Start of DATA FOR PROCESSING
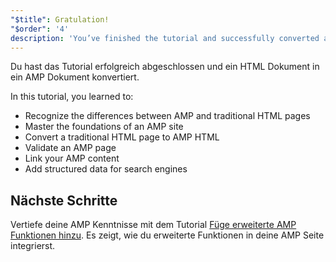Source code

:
 ```yaml
---
"$title": Gratulation!
"$order": '4'
description: 'You’ve finished the tutorial and successfully converted an HTML document to an AMP document. In this tutorial, you learned to: - Recognize the differences between AMP and ...'
---
```


Du hast das Tutorial erfolgreich abgeschlossen und ein HTML Dokument in ein AMP Dokument konvertiert.

In this tutorial, you learned to:

- Recognize the differences between AMP and traditional HTML pages
- Master the foundations of an AMP site
- Convert a traditional HTML page to AMP HTML
- Validate an AMP page
- Link your AMP content
- Add structured data for search engines

## Nächste Schritte

Vertiefe deine AMP Kenntnisse mit dem Tutorial [Füge erweiterte AMP Funktionen hinzu](../../../../documentation/guides-and-tutorials/start/add_advanced/index.md). Es zeigt, wie du erweiterte Funktionen in deine AMP Seite integrierst.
End of DATA FOR PROCESSING
**DIRECTIONS FOR THIS TASK**
You need to copy every entry exactly, taking out only the pictures.

**ANSWER AREA**
Source code

:
 ```yaml
---
"$title": Gratulation!
"$order": '4'
description: 'You’ve finished the tutorial and successfully converted an HTML document to an AMP document. In this tutorial, you learned to: - Recognize the differences between AMP and ...'
---
```


Du hast das Tutorial erfolgreich abgeschlossen und ein HTML Dokument in ein AMP Dokument konvertiert.

In this tutorial, you learned to:

- Recognize the differences between AMP and traditional HTML pages
- Master the foundations of an AMP site
- Convert a traditional HTML page to AMP HTML
- Validate an AMP page
- Link your AMP content
- Add structured data for search engines

## Nächste Schritte

Vertiefe deine AMP Kenntnisse mit dem Tutorial [Füge erweiterte AMP Funktionen hinzu](../../../../documentation/guides-and-tutorials/start/add_advanced/index.md). Es zeigt, wie du erweiterte Funktionen in deine AMP Seite integrierst.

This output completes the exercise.